Court of Appeals of Wisconsin
Sep 28, 2000
Case No. 99-2739 (Wis. Ct. App. Sep. 28, 2000)

Opinion

Case No. 99-2739.

Opinion Released: September 28, 2000. Opinion Filed: September 28, 2000. Not recommended for publication in the official reports.

APPEAL from a judgment of the circuit court for Waupaca County: PHILIP M. KIRK, Judge . Affirmed.

Before Dykman, P.J., Eich and Roggensack, JJ.


Kathy and Bert Seigel appeal from a portion of a judgment against Allstate Insurance Company (Allstate) awarding them damages on their breach of contract claim against Allstate. The judgment followed an order granting Allstate's post-trial motion to set aside the part of a jury verdict finding that Allstate also engaged in bad faith in handling the Seigels' insurance claim. The Seigels argue that the trial court misapplied the standard for directing a verdict and substituted its own opinion of the evidence for that of the jury by disregarding expert testimony and other evidence of bad faith. We conclude that the trial court applied the proper legal standard in directing the verdict. We further conclude that the record contains no credible evidence that Allstate engaged in bad faith. Accordingly, we affirm.

I. Background

¶ 2. The Seigels purchased a motor home in Arizona in the spring of 1997 and insured it with Allstate. The portion of the Seigels' insurance policy with Allstate entitled "Protection Against Loss to the Auto" covered fire damage to the motor home and stated that Allstate would cover such a loss at actual cash value. On November 6, 1997, Bert Seigel was driving the motor home while on a trip to visit some relatives. The engine began sputtering, so Bert pulled over and soon discovered that there was a fire under the hood. Bert went for help, but by the time firefighters arrived, the fire had completely destroyed the motor home, except for the frame. Bert contacted Allstate on the same day to report the loss.

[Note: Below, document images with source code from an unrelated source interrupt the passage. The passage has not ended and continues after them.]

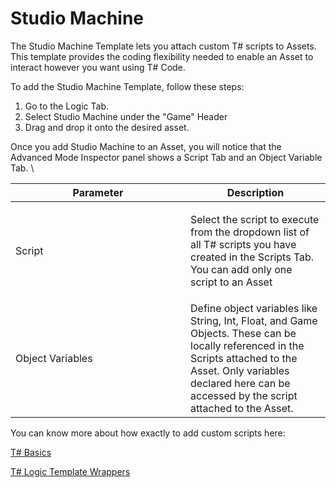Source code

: # Studio Machine

The Studio Machine Template lets you attach custom T# scripts to Assets. This template provides the coding flexibility needed to enable an Asset to interact however you want using T# Code.

To add the Studio Machine Template, follow these steps:

1. Go to the Logic Tab.
2. Select Studio Machine under the "Game" Header
3. Drag and drop it onto the desired asset.

Once you add Studio Machine to an Asset, you will notice that the Advanced Mode Inspector panel shows a Script Tab and an Object Variable Tab. \


<table><thead><tr><th width="264">Parameter</th><th>Description</th></tr></thead><tbody><tr><td>Script</td><td><p></p><p>Select the script to execute from the dropdown list of all T# scripts you have created in the Scripts Tab. You can add only one script to an Asset</p></td></tr><tr><td>Object Variables</td><td>Define object variables like String, Int, Float, and Game Objects. These can be locally referenced in the Scripts attached to the Asset. Only variables declared here can be accessed by the script attached to the Asset.</td></tr></tbody></table>

You can know more about how exactly to add custom scripts here:&#x20;

[T# Basics](../../coding-using-t/creating-and-using-t-scripts.md)

[T# Logic Template Wrappers](../../coding-using-t/t-logic-template-wrappers.md)
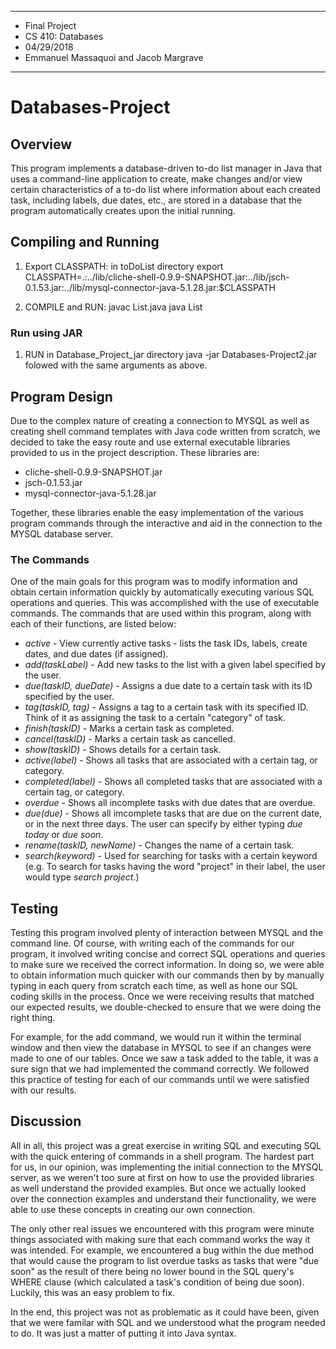 ****************
* Final Project
* CS 410: Databases
* 04/29/2018
* Emmanuel Massaquoi and Jacob Margrave
**************** 

# Databases-Project

## Overview
This program implements a database-driven to-do list manager in Java that uses a command-line application to create, make changes and/or view certain characteristics of a to-do list where information about each created task, including labels, due dates, etc., are stored in a database that the program automatically creates upon the initial running.  

## Compiling and Running
1. Export CLASSPATH: in toDoList directory
	export CLASSPATH=.:../lib/cliche-shell-0.9.9-SNAPSHOT.jar:../lib/jsch-0.1.53.jar:../lib/mysql-connector-java-5.1.28.jar:$CLASSPATH

2. COMPILE and RUN:
	javac List.java
	java List <BroncoUserid> <BroncoPassword> <sandboxUSerID> <sandbox password> <yourportnumber>

### Run using JAR
1. RUN in Database_Project_jar directory
	java -jar Databases-Project2.jar folowed with the same arguments as above.

## Program Design
Due to the complex nature of creating a connection to MYSQL as well as creating shell command templates with Java code written from scratch, we decided to take the easy route and use external executable libraries provided to us in the project description. These libraries are:
* cliche-shell-0.9.9-SNAPSHOT.jar
* jsch-0.1.53.jar
* mysql-connector-java-5.1.28.jar

Together, these libraries enable the easy implementation of the various program commands through the interactive and aid in the connection to the MYSQL database server. 

### The Commands
One of the main goals for this program was to modify information and obtain certain information quickly by automatically executing various SQL operations and queries. This was accomplished with the use of executable commands. The commands that are used within this program, along with each of their functions, are listed below:
* *active* - View currently active tasks - lists the task IDs, labels, create dates, and due dates (if assigned).
* *add(taskLabel)* - Add new tasks to the list with a given label specified by the user.
* *due(taskID, dueDate)* - Assigns a due date to a certain task with its ID specified by the user.
* *tag(taskID, tag)* - Assigns a tag to a certain task with its specified ID. Think of it as assigning the task to a certain "category" of task.
* *finish(taskID)* - Marks a certain task as completed.
* *cancel(taskID)* - Marks a certain task as cancelled.
* *show(taskID)* - Shows details for a certain task.
* *active(label)* - Shows all tasks that are associated with a certain tag, or category.
* *completed(label)* - Shows all completed tasks that are associated with a certain tag, or category.
* *overdue* - Shows all incomplete tasks with due dates that are overdue.
* *due(due)* - Shows all imcomplete tasks that are due on the current date, or in the next three days. The user can specify by either typing *due today* or *due soon*.
* *rename(taskID, newName)* - Changes the name of a certain task.
* *search(keyword)* - Used for searching for tasks with a certain keyword (e.g. To search for tasks having the word "project" in their label, the user would type *search project*.)

## Testing
Testing this program involved plenty of interaction between MYSQL and the command line. Of course, with writing each of the commands for our program, it involved writing concise and correct SQL operations and queries to make sure we received the correct information. In doing so, we were able to obtain information much quicker with our commands then by by manually typing in each query from scratch each time, as well as hone our SQL coding skills in the process. Once we were receiving results that matched our expected results, we double-checked to ensure that we were doing the right thing. 

For example, for the add command, we would run it within the terminal window and then view the database in MYSQL to see if an changes were made to one of our tables. Once we saw a task added to the table, it was a sure sign that we had implemented the command correctly. We followed this practice of testing for each of our commands until we were satisfied with our results.

## Discussion
All in all, this project was a great exercise in writing SQL and executing SQL with the quick entering of commands in a shell program. The hardest part for us, in our opinion, was implementing the initial connection to the MYSQL server, as we weren't too sure at first on how to use the provided libraries as well understand the provided examples. But once we actually looked over the connection examples and understand their functionality, we were able to use these concepts in creating our own connection.

The only other real issues we encountered with this program were minute things associated with making sure that each command works the way it was intended. For example, we encountered a bug within the due method that would cause the program to list overdue tasks as tasks that were "due soon" as the result of there being no lower bound in the SQL query's WHERE clause (which calculated a task's condition of being due soon). Luckily, this was an easy problem to fix.

In the end, this project was not as problematic as it could have been, given that we were familar with SQL and we understood what the program needed to do. It was just a matter of putting it into Java syntax.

¶ 3. Also on that same day, Dorothy Phillips of Allstate sent Bert a letter explaining that Allstate would begin working on the claim. After some initial work on the claim by Phillips or another file handler, Allstate adjuster Chad Olson took over the claim on December 15. Olson contacted the Seigels within two days of receiving information on their claim. Using Allstate's standard valuation methods, Olson conducted a valuation of the motor home and offered the Seigels $19,270 for the loss. The Seigels maintained that the motor home was in excellent condition, and refused the offer because they thought it was too low. On the insurance policy application, they had estimated the value at $22,000. The actual cash value of the motor home remained in dispute. The parties also disputed whether the Seigels paid $20,000 for the motor home, or some lesser amount.

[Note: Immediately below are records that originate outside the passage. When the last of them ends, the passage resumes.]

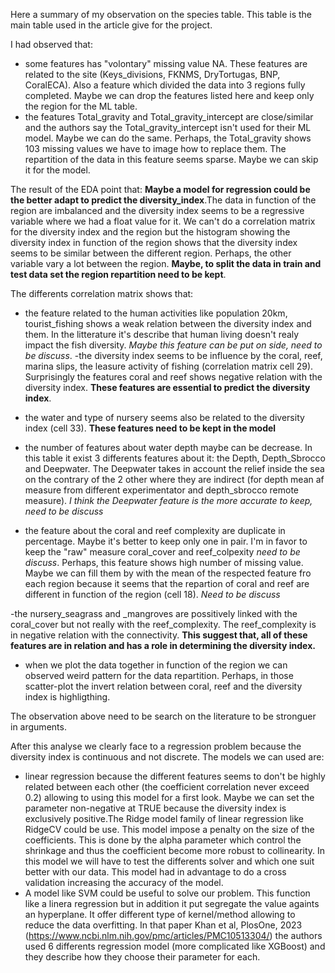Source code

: Here a summary of my observation on the species table. This table is the main table used in the article give for the project. 

I had observed that:
- some features has "volontary" missing value NA. These features are related to the site (Keys_divisions, FKNMS, DryTortugas, BNP, CoralECA). Also a feature which divided the data into 3 regions fully completed. Maybe we can drop the features listed here and keep only the region for the ML table. 
- the features Total_gravity and Total_gravity_intercept are close/similar and the authors say the Total_gravity_intercept isn't used for their ML model. Maybe we can do the same. Perhaps, the Total_gravity shows 103 missing values we have to image how to replace them. The repartition of the data in this feature seems sparse. Maybe we can skip it for the model. 

The result of the EDA point that:
**Maybe a model for regression could be the better adapt to predict the diversity_index**.The data in function of the region are imbalanced and the diversity index seems to be a regressive variable where we had a float value for it. We can't do a correlation matrix for the diversity index and the region but the histogram showing the diversity index in function of the region shows that the diversity index seems to be similar between the different region. Perhaps, the other variable vary a lot between the region.  **Maybe, to split the data in train and test data set the region repartition need to be kept**.

The differents correlation matrix shows that:
- the feature related to the human activities like population 20km, tourist_fishing shows a weak relation between the diversity index and them. In the litterature it's describe that human living doesn't realy impact the fish diversity. *Maybe this feature can be put on side, need to be discuss*. 
-the diversity index seems to be influence by the coral, reef, marina slips, the leasure activity of fishing (correlation matrix cell 29). Surprisingly the features coral and reef shows negative relation with the diversity index. **These features are essential to predict the diversity index**. 
- the water and type of nursery seems also be related to the diversity index (cell 33). **These features need to be kept in the model** 
- the number of features about water depth maybe can be decrease. In this table it exist 3 differents features about it: the Depth, Depth_Sbrocco and Deepwater. The Deepwater takes in account the relief inside the sea on the contrary of the 2 other where they are indirect (for depth mean af measure from different experimentator and depth_sbrocco remote measure). *I think the Deepwater feature is the more accurate to keep, need to be discuss*

- the feature about the coral and reef complexity are duplicate in percentage. Maybe it's better to keep only one in pair. I'm in favor to keep the "raw" measure coral_cover and reef_colpexity *need to be discuss*. Perhaps, this feature shows high number of missing value. Maybe we can fill them by with the mean of the respected feature fro each region because it seems that the repartion of coral and reef are different in function of the region (cell 18). *Need to be discuss*

-the nursery_seagrass and _mangroves are possitively linked with the coral_cover but not really with the reef_complexity. The reef_complexity is in negative relation with the connectivity. **This suggest that, all of these features are in relation and has a role in determining the diversity index.**

- when we plot the data together in function of the region we can observed weird pattern for the data repartition. Perhaps, in those scatter-plot the invert relation between coral, reef and the diversity index is highligthing. 

The observation above need to be search on the literature to be stronguer in arguments.

After this analyse we clearly face to a regression problem because the diversity index is continuous and not discrete. 
The models we can used are:
- linear regression because the different features seems to don't be highly related between each other (the coefficient correlation never exceed 0.2) allowing to using this model for a first look. Maybe we can set the parameter non-negative at TRUE because the diversity index is exclusively positive.The Ridge model family of linear regression like RidgeCV could be use. This model impose a penalty on the size of the coefficients. This is done by the alpha parameter which control the shrinkage and thus the coefficient become more robust to collinearity. In this model we will have to test the differents solver and which one suit better with our data. This model had in advantage to do a cross validation increasing the accuracy of the model.
- A model like SVM could be useful to solve our problem. This function like a linera regression but in addition it put segregate the value againts an hyperplane. It offer different type of kernel/method allowing to reduce the data overfitting. 
In that paper Khan et al, PlosOne, 2023 (https://www.ncbi.nlm.nih.gov/pmc/articles/PMC10513304/) the authors used 6 differents regression model (more complicated like XGBoost) and they describe how they choose their parameter for each. 

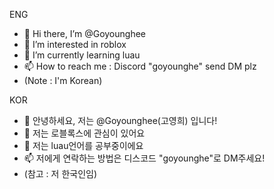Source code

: ENG
- 👋 Hi there, I’m @Goyounghee
- 👀 I’m interested in roblox
- 🌱 I’m currently learning luau
- 📫 How to reach me : Discord "goyounghe" send DM plz
- (Note : I'm Korean) 

KOR
- 👋 안녕하세요, 저는 @Goyounghee(고영희) 입니다!
- 👀 저는 로블록스에 관심이 있어요
- 🌱 저는 luau언어를 공부중이에요
- 📫 저에게 연락하는 방법은 디스코드 "goyounghe"로 DM주세요!
- (참고 : 저 한국인임)

<!---
Goyounghee/Goyounghee is a ✨ special ✨ repository because its `README.md` (this file) appears on your GitHub profile.
You can click the Preview link to take a look at your changes.
--->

¶ 4. Olson made a second offer of $22,610, which assumed an above average condition of the motor home, but the offer was contingent on the Seigels' ability to prove that the motor home was actually in above average condition. Olson asked for documentation such as a receipt for new tires and photographs of the motor home before it burned. The Seigels did not have photographs or other documents that could prove that the motor home was in above average condition. They told Olson that the records they did have were burned in the motor home fire.

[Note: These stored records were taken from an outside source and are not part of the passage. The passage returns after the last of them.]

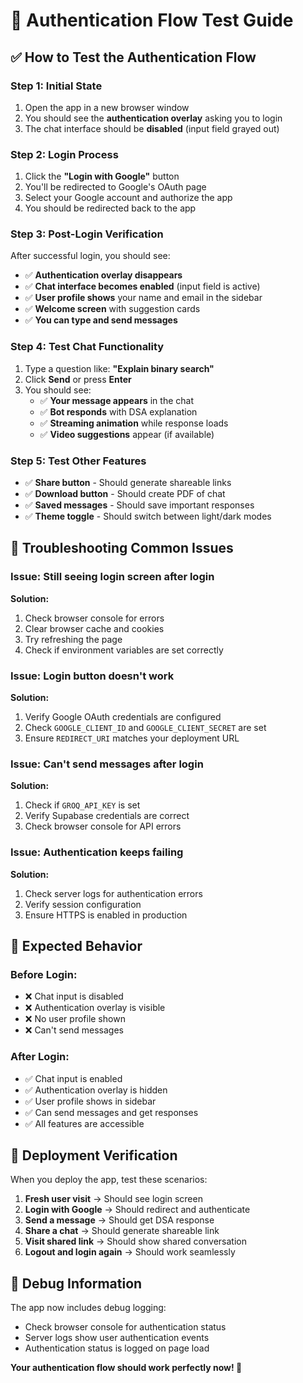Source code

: # 🔐 Authentication Flow Test Guide

## ✅ **How to Test the Authentication Flow**

### **Step 1: Initial State**
1. Open the app in a new browser window
2. You should see the **authentication overlay** asking you to login
3. The chat interface should be **disabled** (input field grayed out)

### **Step 2: Login Process**
1. Click the **"Login with Google"** button
2. You'll be redirected to Google's OAuth page
3. Select your Google account and authorize the app
4. You should be redirected back to the app

### **Step 3: Post-Login Verification**
After successful login, you should see:
- ✅ **Authentication overlay disappears**
- ✅ **Chat interface becomes enabled** (input field is active)
- ✅ **User profile shows** your name and email in the sidebar
- ✅ **Welcome screen** with suggestion cards
- ✅ **You can type and send messages**

### **Step 4: Test Chat Functionality**
1. Type a question like: **"Explain binary search"**
2. Click **Send** or press **Enter**
3. You should see:
   - ✅ **Your message appears** in the chat
   - ✅ **Bot responds** with DSA explanation
   - ✅ **Streaming animation** while response loads
   - ✅ **Video suggestions** appear (if available)

### **Step 5: Test Other Features**
- ✅ **Share button** - Should generate shareable links
- ✅ **Download button** - Should create PDF of chat
- ✅ **Saved messages** - Should save important responses
- ✅ **Theme toggle** - Should switch between light/dark modes

## 🔧 **Troubleshooting Common Issues**

### **Issue: Still seeing login screen after login**
**Solution:**
1. Check browser console for errors
2. Clear browser cache and cookies
3. Try refreshing the page
4. Check if environment variables are set correctly

### **Issue: Login button doesn't work**
**Solution:**
1. Verify Google OAuth credentials are configured
2. Check `GOOGLE_CLIENT_ID` and `GOOGLE_CLIENT_SECRET` are set
3. Ensure `REDIRECT_URI` matches your deployment URL

### **Issue: Can't send messages after login**
**Solution:**
1. Check if `GROQ_API_KEY` is set
2. Verify Supabase credentials are correct
3. Check browser console for API errors

### **Issue: Authentication keeps failing**
**Solution:**
1. Check server logs for authentication errors
2. Verify session configuration
3. Ensure HTTPS is enabled in production

## 🎯 **Expected Behavior**

### **Before Login:**
- ❌ Chat input is disabled
- ❌ Authentication overlay is visible
- ❌ No user profile shown
- ❌ Can't send messages

### **After Login:**
- ✅ Chat input is enabled
- ✅ Authentication overlay is hidden
- ✅ User profile shows in sidebar
- ✅ Can send messages and get responses
- ✅ All features are accessible

## 🚀 **Deployment Verification**

When you deploy the app, test these scenarios:

1. **Fresh user visit** → Should see login screen
2. **Login with Google** → Should redirect and authenticate
3. **Send a message** → Should get DSA response
4. **Share a chat** → Should generate shareable link
5. **Visit shared link** → Should show shared conversation
6. **Logout and login again** → Should work seamlessly

## 📝 **Debug Information**

The app now includes debug logging:
- Check browser console for authentication status
- Server logs show user authentication events
- Authentication status is logged on page load

**Your authentication flow should work perfectly now! 🎉**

¶ 5. The Seigels' claim was transferred to Allstate's Special Investigative Unit and thereafter handled by another adjuster, Carl Sincere. On January 13, 1998, Sincere met with Bert, provided him with a proof of loss form, and took a recorded statement. The Seigels completed the proof of loss the next day. The Seigels also provided Allstate a certificate of title on January 12 or 13. On January 26, Allstate sent a letter to the Seigels asking that they provide a variety of additional documentation in support of their claim and that Bert submit to an examination under oath. The Seigels' policy contained no provisions explicitly requiring that a policy holder submit to an examination under oath, so Bert refused to do so after consulting an attorney. Sincere then sent the Seigels a letter dated February 20 denying their claim. Referring to language purportedly contained in the Seigels' insurance policy, the letter stated that Allstate denied the claim because the Seigels failed to cooperate in settling the claim and because the Seigels misrepresented facts material to the claim.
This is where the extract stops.